Toll-like receptor 2-deficient mice are highly susceptible to Streptococcus pneumoniae meningitis because of reduced bacterial clearing and enhanced inflammation

Toll-like receptor-2 (TLR2) mediates host responses to gram-positive bacterial wall components. TLR2 function was investigated in a murine Streptococcus pneumoniae meningitis model in wild-type (wt) and TLR2-deficient (TLR2(-/-)) mice. TLR2(-/-) mice showed earlier time of death than wt mice (P < .02). Plasma interleukin-6 levels and bacterial numbers in blood and peripheral organs were similar for both strains.

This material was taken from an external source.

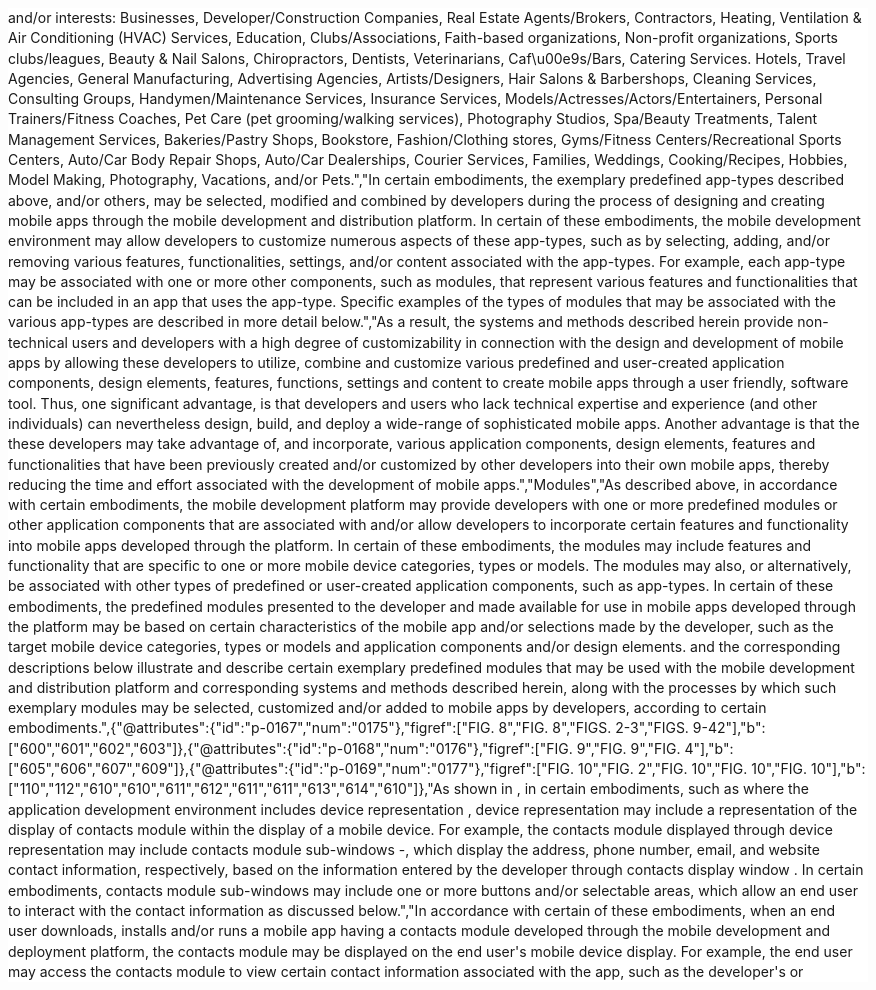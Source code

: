 and\/or interests: Businesses, Developer\/Construction Companies, Real Estate Agents\/Brokers, Contractors, Heating, Ventilation & Air Conditioning (HVAC) Services, Education, Clubs\/Associations, Faith-based organizations, Non-profit organizations, Sports clubs\/leagues, Beauty & Nail Salons, Chiropractors, Dentists, Veterinarians, Caf\u00e9s\/Bars, Catering Services. Hotels, Travel Agencies, General Manufacturing, Advertising Agencies, Artists\/Designers, Hair Salons & Barbershops, Cleaning Services, Consulting Groups, Handymen\/Maintenance Services, Insurance Services, Models\/Actresses\/Actors\/Entertainers, Personal Trainers\/Fitness Coaches, Pet Care (pet grooming\/walking services), Photography Studios, Spa\/Beauty Treatments, Talent Management Services, Bakeries\/Pastry Shops, Bookstore, Fashion\/Clothing stores, Gyms\/Fitness Centers\/Recreational Sports Centers, Auto\/Car Body Repair Shops, Auto\/Car Dealerships, Courier Services, Families, Weddings, Cooking\/Recipes, Hobbies, Model Making, Photography, Vacations, and\/or Pets.","In certain embodiments, the exemplary predefined app-types described above, and\/or others, may be selected, modified and combined by developers during the process of designing and creating mobile apps through the mobile development and distribution platform. In certain of these embodiments, the mobile development environment may allow developers to customize numerous aspects of these app-types, such as by selecting, adding, and\/or removing various features, functionalities, settings, and\/or content associated with the app-types. For example, each app-type may be associated with one or more other components, such as modules, that represent various features and functionalities that can be included in an app that uses the app-type. Specific examples of the types of modules that may be associated with the various app-types are described in more detail below.","As a result, the systems and methods described herein provide non-technical users and developers with a high degree of customizability in connection with the design and development of mobile apps by allowing these developers to utilize, combine and customize various predefined and user-created application components, design elements, features, functions, settings and content to create mobile apps through a user friendly, software tool. Thus, one significant advantage, is that developers and users who lack technical expertise and experience (and other individuals) can nevertheless design, build, and deploy a wide-range of sophisticated mobile apps. Another advantage is that the these developers may take advantage of, and incorporate, various application components, design elements, features and functionalities that have been previously created and\/or customized by other developers into their own mobile apps, thereby reducing the time and effort associated with the development of mobile apps.","Modules","As described above, in accordance with certain embodiments, the mobile development platform may provide developers with one or more predefined modules or other application components that are associated with and\/or allow developers to incorporate certain features and functionality into mobile apps developed through the platform. In certain of these embodiments, the modules may include features and functionality that are specific to one or more mobile device categories, types or models. The modules may also, or alternatively, be associated with other types of predefined or user-created application components, such as app-types. In certain of these embodiments, the predefined modules presented to the developer and made available for use in mobile apps developed through the platform may be based on certain characteristics of the mobile app and\/or selections made by the developer, such as the target mobile device categories, types or models and application components and\/or design elements.  and the corresponding descriptions below illustrate and describe certain exemplary predefined modules that may be used with the mobile development and distribution platform and corresponding systems and methods described herein, along with the processes by which such exemplary modules may be selected, customized and\/or added to mobile apps by developers, according to certain embodiments.",{"@attributes":{"id":"p-0167","num":"0175"},"figref":["FIG. 8","FIG. 8","FIGS. 2-3","FIGS. 9-42"],"b":["600","601","602","603"]},{"@attributes":{"id":"p-0168","num":"0176"},"figref":["FIG. 9","FIG. 9","FIG. 4"],"b":["605","606","607","609"]},{"@attributes":{"id":"p-0169","num":"0177"},"figref":["FIG. 10","FIG. 2","FIG. 10","FIG. 10","FIG. 10"],"b":["110","112","610","610","611","612","611","611","613","614","610"]},"As shown in , in certain embodiments, such as where the application development environment includes device representation , device representation  may include a representation of the display of contacts module within the display of a mobile device. For example, the contacts module displayed through device representation  may include contacts module sub-windows -, which display the address, phone number, email, and website contact information, respectively, based on the information entered by the developer through contacts display window . In certain embodiments, contacts module sub-windows may include one or more buttons and\/or selectable areas, which allow an end user to interact with the contact information as discussed below.","In accordance with certain of these embodiments, when an end user downloads, installs and\/or runs a mobile app having a contacts module developed through the mobile development and deployment platform, the contacts module may be displayed on the end user's mobile device display. For example, the end user may access the contacts module to view certain contact information associated with the app, such as the developer's or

With ceftriaxone therapy, none of the wt but 27% of the TLR2(-/-) mice died (P < .04). Beyond 3 hours after infection, TLR2(-/-) mice had higher bacterial loads in brain than did wt mice, as assessed with luciferase- tagged S. pneumoniae by means of a Xenogen-CCD (charge-coupled device) camera. After 24 h, tumor necrosis factor activity was higher in cerebrospinal fluid of TLR2(-/-) than wt mice (P < .05) and was related to increased blood-brain barrier permeability (Evans blue staining, P < .05). In conclusion, the lack of TLR2 was associated with earlier death from meningitis, which was not due to sepsis but to reduced brain bacterial clearing, followed by increased intrathecal inflammation.